What the task requires.
Once the pictures have been set aside, copy every remaining entry exactly.
[Records provided]
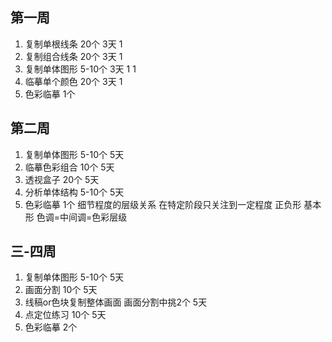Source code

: ## 第一周
1. 复制单根线条 20个 3天 1
2. 复制组合线条 20个 3天 1
3. 复制单体图形 5-10个 3天 1 1
4. 临摹单个颜色 20个 3天 1
5. 色彩临摹 1个

## 第二周
1. 复制单体图形 5-10个 5天
2. 临摹色彩组合 10个 5天
3. 透视盒子 20个 5天
4. 分析单体结构 5-10个 5天
5. 色彩临摹 1个
细节程度的层级关系 在特定阶段只关注到一定程度
正负形
基本形
色调=中间调=色彩层级

## 三-四周
1. 复制单体图形 5-10个 5天
2. 画面分割 10个 5天
3. 线稿or色块复制整体画面 画面分割中挑2个 5天
4. 点定位练习 10个 5天
5. 色彩临摹 2个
[/Records provided]
Answer box.
Source code

: ## 第一周
1. 复制单根线条 20个 3天 1
2. 复制组合线条 20个 3天 1
3. 复制单体图形 5-10个 3天 1 1
4. 临摹单个颜色 20个 3天 1
5. 色彩临摹 1个

## 第二周
1. 复制单体图形 5-10个 5天
2. 临摹色彩组合 10个 5天
3. 透视盒子 20个 5天
4. 分析单体结构 5-10个 5天
5. 色彩临摹 1个
细节程度的层级关系 在特定阶段只关注到一定程度
正负形
基本形
色调=中间调=色彩层级

## 三-四周
1. 复制单体图形 5-10个 5天
2. 画面分割 10个 5天
3. 线稿or色块复制整体画面 画面分割中挑2个 5天
4. 点定位练习 10个 5天
5. 色彩临摹 2个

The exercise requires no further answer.